**Task details**: Your task is to repeat the entries below exactly and to leave their images out.

━━━ Data for processing

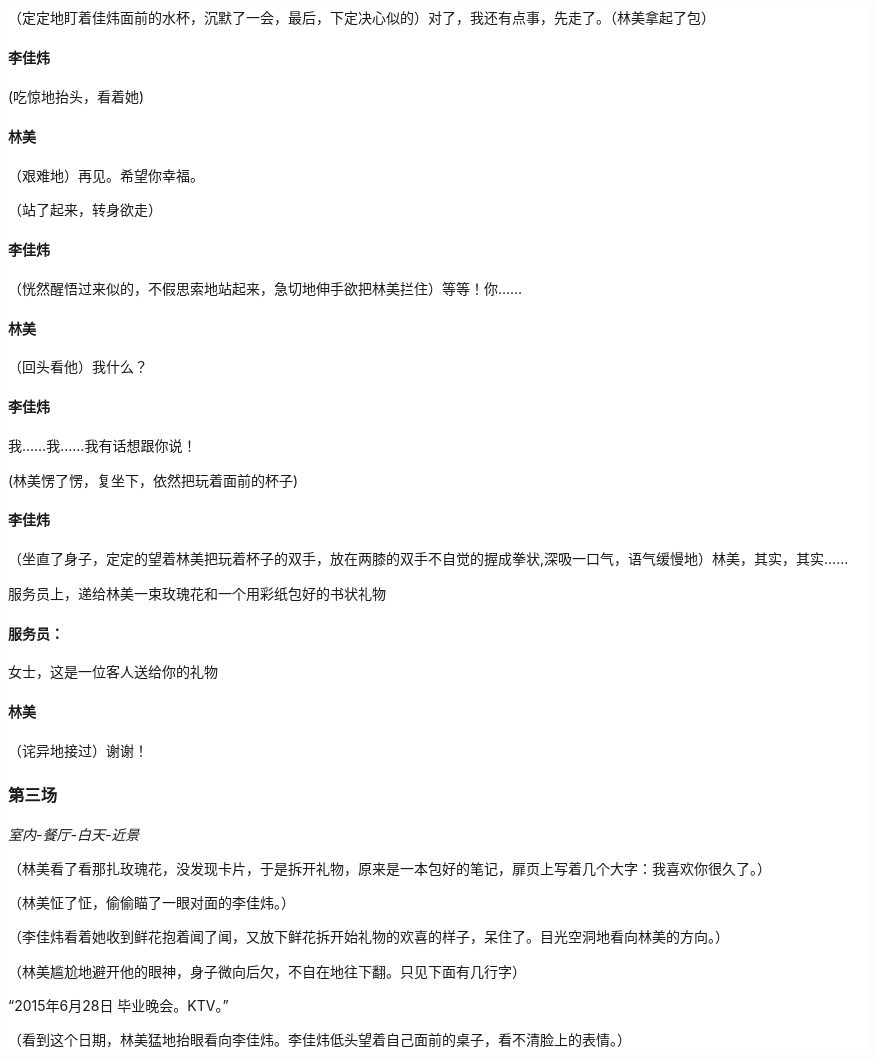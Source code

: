 （定定地盯着佳炜面前的水杯，沉默了一会，最后，下定决心似的）对了，我还有点事，先走了。（林美拿起了包）

#### 李佳炜

(吃惊地抬头，看着她)

#### 林美

（艰难地）再见。希望你幸福。

（站了起来，转身欲走）

#### 李佳炜

（恍然醒悟过来似的，不假思索地站起来，急切地伸手欲把林美拦住）等等！你……

#### 林美

（回头看他）我什么？

#### 李佳炜

我……我……我有话想跟你说！

(林美愣了愣，复坐下，依然把玩着面前的杯子)

#### 李佳炜

（坐直了身子，定定的望着林美把玩着杯子的双手，放在两膝的双手不自觉的握成拳状,深吸一口气，语气缓慢地）林美，其实，其实……

服务员上，递给林美一束玫瑰花和一个用彩纸包好的书状礼物

#### 服务员：

女士，这是一位客人送给你的礼物

#### 林美

（诧异地接过）谢谢！



### 第三场

*室内-餐厅-白天-近景*

（林美看了看那扎玫瑰花，没发现卡片，于是拆开礼物，原来是一本包好的笔记，扉页上写着几个大字：我喜欢你很久了。）


（林美怔了怔，偷偷瞄了一眼对面的李佳炜。）


（李佳炜看着她收到鲜花抱着闻了闻，又放下鲜花拆开始礼物的欢喜的样子，呆住了。目光空洞地看向林美的方向。）


（林美尴尬地避开他的眼神，身子微向后欠，不自在地往下翻。只见下面有几行字）


“2015年6月28日 毕业晚会。KTV。”


（看到这个日期，林美猛地抬眼看向李佳炜。李佳炜低头望着自己面前的桌子，看不清脸上的表情。）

━━━━━━

**Answer section**:
Source code

: （定定地盯着佳炜面前的水杯，沉默了一会，最后，下定决心似的）对了，我还有点事，先走了。（林美拿起了包）

#### 李佳炜

(吃惊地抬头，看着她)

#### 林美

（艰难地）再见。希望你幸福。

（站了起来，转身欲走）

#### 李佳炜

（恍然醒悟过来似的，不假思索地站起来，急切地伸手欲把林美拦住）等等！你……

#### 林美

（回头看他）我什么？

#### 李佳炜

我……我……我有话想跟你说！

(林美愣了愣，复坐下，依然把玩着面前的杯子)

#### 李佳炜

（坐直了身子，定定的望着林美把玩着杯子的双手，放在两膝的双手不自觉的握成拳状,深吸一口气，语气缓慢地）林美，其实，其实……

服务员上，递给林美一束玫瑰花和一个用彩纸包好的书状礼物

#### 服务员：

女士，这是一位客人送给你的礼物

#### 林美

（诧异地接过）谢谢！



### 第三场

*室内-餐厅-白天-近景*

（林美看了看那扎玫瑰花，没发现卡片，于是拆开礼物，原来是一本包好的笔记，扉页上写着几个大字：我喜欢你很久了。）


（林美怔了怔，偷偷瞄了一眼对面的李佳炜。）


（李佳炜看着她收到鲜花抱着闻了闻，又放下鲜花拆开始礼物的欢喜的样子，呆住了。目光空洞地看向林美的方向。）


（林美尴尬地避开他的眼神，身子微向后欠，不自在地往下翻。只见下面有几行字）


“2015年6月28日 毕业晚会。KTV。”


（看到这个日期，林美猛地抬眼看向李佳炜。李佳炜低头望着自己面前的桌子，看不清脸上的表情。）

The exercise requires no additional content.